Entries shown:
————
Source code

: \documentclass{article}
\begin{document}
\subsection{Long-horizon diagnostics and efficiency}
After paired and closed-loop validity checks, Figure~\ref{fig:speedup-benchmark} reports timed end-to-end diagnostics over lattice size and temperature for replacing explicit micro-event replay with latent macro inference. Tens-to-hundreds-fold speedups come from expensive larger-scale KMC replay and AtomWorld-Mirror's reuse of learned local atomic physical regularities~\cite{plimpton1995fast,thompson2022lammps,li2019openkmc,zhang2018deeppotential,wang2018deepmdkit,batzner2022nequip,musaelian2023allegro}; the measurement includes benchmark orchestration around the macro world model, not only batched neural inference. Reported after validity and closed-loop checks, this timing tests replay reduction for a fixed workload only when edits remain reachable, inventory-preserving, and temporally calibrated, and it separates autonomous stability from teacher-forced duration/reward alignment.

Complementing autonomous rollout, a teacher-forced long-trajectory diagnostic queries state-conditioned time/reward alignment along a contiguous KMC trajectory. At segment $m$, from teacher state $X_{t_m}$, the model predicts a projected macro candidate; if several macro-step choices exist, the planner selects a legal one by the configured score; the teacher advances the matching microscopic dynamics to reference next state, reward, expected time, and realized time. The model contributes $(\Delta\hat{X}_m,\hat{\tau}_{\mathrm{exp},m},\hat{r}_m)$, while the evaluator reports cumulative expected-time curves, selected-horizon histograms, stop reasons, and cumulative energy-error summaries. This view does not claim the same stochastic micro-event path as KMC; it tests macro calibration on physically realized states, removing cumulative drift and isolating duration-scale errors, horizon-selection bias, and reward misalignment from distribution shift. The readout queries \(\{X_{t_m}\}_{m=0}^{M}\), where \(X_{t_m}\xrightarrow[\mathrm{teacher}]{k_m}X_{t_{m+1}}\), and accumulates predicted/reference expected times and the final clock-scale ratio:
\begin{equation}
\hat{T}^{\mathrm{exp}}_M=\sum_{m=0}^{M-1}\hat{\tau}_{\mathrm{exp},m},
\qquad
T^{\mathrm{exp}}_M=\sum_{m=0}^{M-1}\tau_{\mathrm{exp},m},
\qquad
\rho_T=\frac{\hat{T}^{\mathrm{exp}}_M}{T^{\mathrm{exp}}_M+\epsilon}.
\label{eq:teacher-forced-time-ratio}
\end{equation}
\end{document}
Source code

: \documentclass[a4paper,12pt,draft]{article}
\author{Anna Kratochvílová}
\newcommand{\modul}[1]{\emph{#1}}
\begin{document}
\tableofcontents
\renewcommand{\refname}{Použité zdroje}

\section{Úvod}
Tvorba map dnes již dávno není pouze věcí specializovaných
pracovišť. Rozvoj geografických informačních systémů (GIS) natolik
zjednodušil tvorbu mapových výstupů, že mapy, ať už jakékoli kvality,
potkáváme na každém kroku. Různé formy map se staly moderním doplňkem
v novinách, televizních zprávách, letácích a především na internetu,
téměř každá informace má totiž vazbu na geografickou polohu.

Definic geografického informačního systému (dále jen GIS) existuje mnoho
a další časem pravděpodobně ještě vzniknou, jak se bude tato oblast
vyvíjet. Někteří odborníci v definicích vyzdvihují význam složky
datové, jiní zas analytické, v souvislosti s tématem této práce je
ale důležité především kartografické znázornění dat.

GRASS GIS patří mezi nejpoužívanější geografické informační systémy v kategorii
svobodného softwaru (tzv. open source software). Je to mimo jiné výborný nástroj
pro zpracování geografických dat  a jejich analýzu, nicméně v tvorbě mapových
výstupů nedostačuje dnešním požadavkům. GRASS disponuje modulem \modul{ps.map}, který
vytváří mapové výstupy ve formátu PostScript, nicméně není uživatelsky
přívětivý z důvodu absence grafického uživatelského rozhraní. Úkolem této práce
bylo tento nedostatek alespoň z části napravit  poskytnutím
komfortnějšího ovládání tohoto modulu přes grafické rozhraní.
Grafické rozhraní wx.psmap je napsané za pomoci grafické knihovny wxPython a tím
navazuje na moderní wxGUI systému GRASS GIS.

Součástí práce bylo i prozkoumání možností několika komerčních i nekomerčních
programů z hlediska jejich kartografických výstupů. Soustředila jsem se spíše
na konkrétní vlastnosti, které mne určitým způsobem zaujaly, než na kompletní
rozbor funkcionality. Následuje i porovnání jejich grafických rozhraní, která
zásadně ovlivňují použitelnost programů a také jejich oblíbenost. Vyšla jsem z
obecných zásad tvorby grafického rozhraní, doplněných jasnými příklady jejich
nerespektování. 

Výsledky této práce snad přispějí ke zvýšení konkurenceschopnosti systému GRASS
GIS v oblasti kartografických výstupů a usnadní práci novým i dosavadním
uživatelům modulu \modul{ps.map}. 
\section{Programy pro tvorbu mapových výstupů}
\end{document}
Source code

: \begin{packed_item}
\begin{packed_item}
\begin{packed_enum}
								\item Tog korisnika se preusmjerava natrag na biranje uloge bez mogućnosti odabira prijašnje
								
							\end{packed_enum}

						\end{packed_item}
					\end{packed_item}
————
Directions for this task: Reproduce every line above. Keep it exact.

Task answer:
Source code

: \documentclass{article}
\begin{document}
\subsection{Long-horizon diagnostics and efficiency}
After paired and closed-loop validity checks, Figure~\ref{fig:speedup-benchmark} reports timed end-to-end diagnostics over lattice size and temperature for replacing explicit micro-event replay with latent macro inference. Tens-to-hundreds-fold speedups come from expensive larger-scale KMC replay and AtomWorld-Mirror's reuse of learned local atomic physical regularities~\cite{plimpton1995fast,thompson2022lammps,li2019openkmc,zhang2018deeppotential,wang2018deepmdkit,batzner2022nequip,musaelian2023allegro}; the measurement includes benchmark orchestration around the macro world model, not only batched neural inference. Reported after validity and closed-loop checks, this timing tests replay reduction for a fixed workload only when edits remain reachable, inventory-preserving, and temporally calibrated, and it separates autonomous stability from teacher-forced duration/reward alignment.

Complementing autonomous rollout, a teacher-forced long-trajectory diagnostic queries state-conditioned time/reward alignment along a contiguous KMC trajectory. At segment $m$, from teacher state $X_{t_m}$, the model predicts a projected macro candidate; if several macro-step choices exist, the planner selects a legal one by the configured score; the teacher advances the matching microscopic dynamics to reference next state, reward, expected time, and realized time. The model contributes $(\Delta\hat{X}_m,\hat{\tau}_{\mathrm{exp},m},\hat{r}_m)$, while the evaluator reports cumulative expected-time curves, selected-horizon histograms, stop reasons, and cumulative energy-error summaries. This view does not claim the same stochastic micro-event path as KMC; it tests macro calibration on physically realized states, removing cumulative drift and isolating duration-scale errors, horizon-selection bias, and reward misalignment from distribution shift. The readout queries \(\{X_{t_m}\}_{m=0}^{M}\), where \(X_{t_m}\xrightarrow[\mathrm{teacher}]{k_m}X_{t_{m+1}}\), and accumulates predicted/reference expected times and the final clock-scale ratio:
\begin{equation}
\hat{T}^{\mathrm{exp}}_M=\sum_{m=0}^{M-1}\hat{\tau}_{\mathrm{exp},m},
\qquad
T^{\mathrm{exp}}_M=\sum_{m=0}^{M-1}\tau_{\mathrm{exp},m},
\qquad
\rho_T=\frac{\hat{T}^{\mathrm{exp}}_M}{T^{\mathrm{exp}}_M+\epsilon}.
\label{eq:teacher-forced-time-ratio}
\end{equation}
\end{document}
Source code

: \documentclass[a4paper,12pt,draft]{article}
\author{Anna Kratochvílová}
\newcommand{\modul}[1]{\emph{#1}}
\begin{document}
\tableofcontents
\renewcommand{\refname}{Použité zdroje}

\section{Úvod}
Tvorba map dnes již dávno není pouze věcí specializovaných
pracovišť. Rozvoj geografických informačních systémů (GIS) natolik
zjednodušil tvorbu mapových výstupů, že mapy, ať už jakékoli kvality,
potkáváme na každém kroku. Různé formy map se staly moderním doplňkem
v novinách, televizních zprávách, letácích a především na internetu,
téměř každá informace má totiž vazbu na geografickou polohu.

Definic geografického informačního systému (dále jen GIS) existuje mnoho
a další časem pravděpodobně ještě vzniknou, jak se bude tato oblast
vyvíjet. Někteří odborníci v definicích vyzdvihují význam složky
datové, jiní zas analytické, v souvislosti s tématem této práce je
ale důležité především kartografické znázornění dat.

GRASS GIS patří mezi nejpoužívanější geografické informační systémy v kategorii
svobodného softwaru (tzv. open source software). Je to mimo jiné výborný nástroj
pro zpracování geografických dat  a jejich analýzu, nicméně v tvorbě mapových
výstupů nedostačuje dnešním požadavkům. GRASS disponuje modulem \modul{ps.map}, který
vytváří mapové výstupy ve formátu PostScript, nicméně není uživatelsky
přívětivý z důvodu absence grafického uživatelského rozhraní. Úkolem této práce
bylo tento nedostatek alespoň z části napravit  poskytnutím
komfortnějšího ovládání tohoto modulu přes grafické rozhraní.
Grafické rozhraní wx.psmap je napsané za pomoci grafické knihovny wxPython a tím
navazuje na moderní wxGUI systému GRASS GIS.

Součástí práce bylo i prozkoumání možností několika komerčních i nekomerčních
programů z hlediska jejich kartografických výstupů. Soustředila jsem se spíše
na konkrétní vlastnosti, které mne určitým způsobem zaujaly, než na kompletní
rozbor funkcionality. Následuje i porovnání jejich grafických rozhraní, která
zásadně ovlivňují použitelnost programů a také jejich oblíbenost. Vyšla jsem z
obecných zásad tvorby grafického rozhraní, doplněných jasnými příklady jejich
nerespektování. 

Výsledky této práce snad přispějí ke zvýšení konkurenceschopnosti systému GRASS
GIS v oblasti kartografických výstupů a usnadní práci novým i dosavadním
uživatelům modulu \modul{ps.map}. 
\section{Programy pro tvorbu mapových výstupů}
\end{document}
Source code

: \begin{packed_item}
\begin{packed_item}
\begin{packed_enum}
								\item Tog korisnika se preusmjerava natrag na biranje uloge bez mogućnosti odabira prijašnje
								
							\end{packed_enum}

						\end{packed_item}
					\end{packed_item}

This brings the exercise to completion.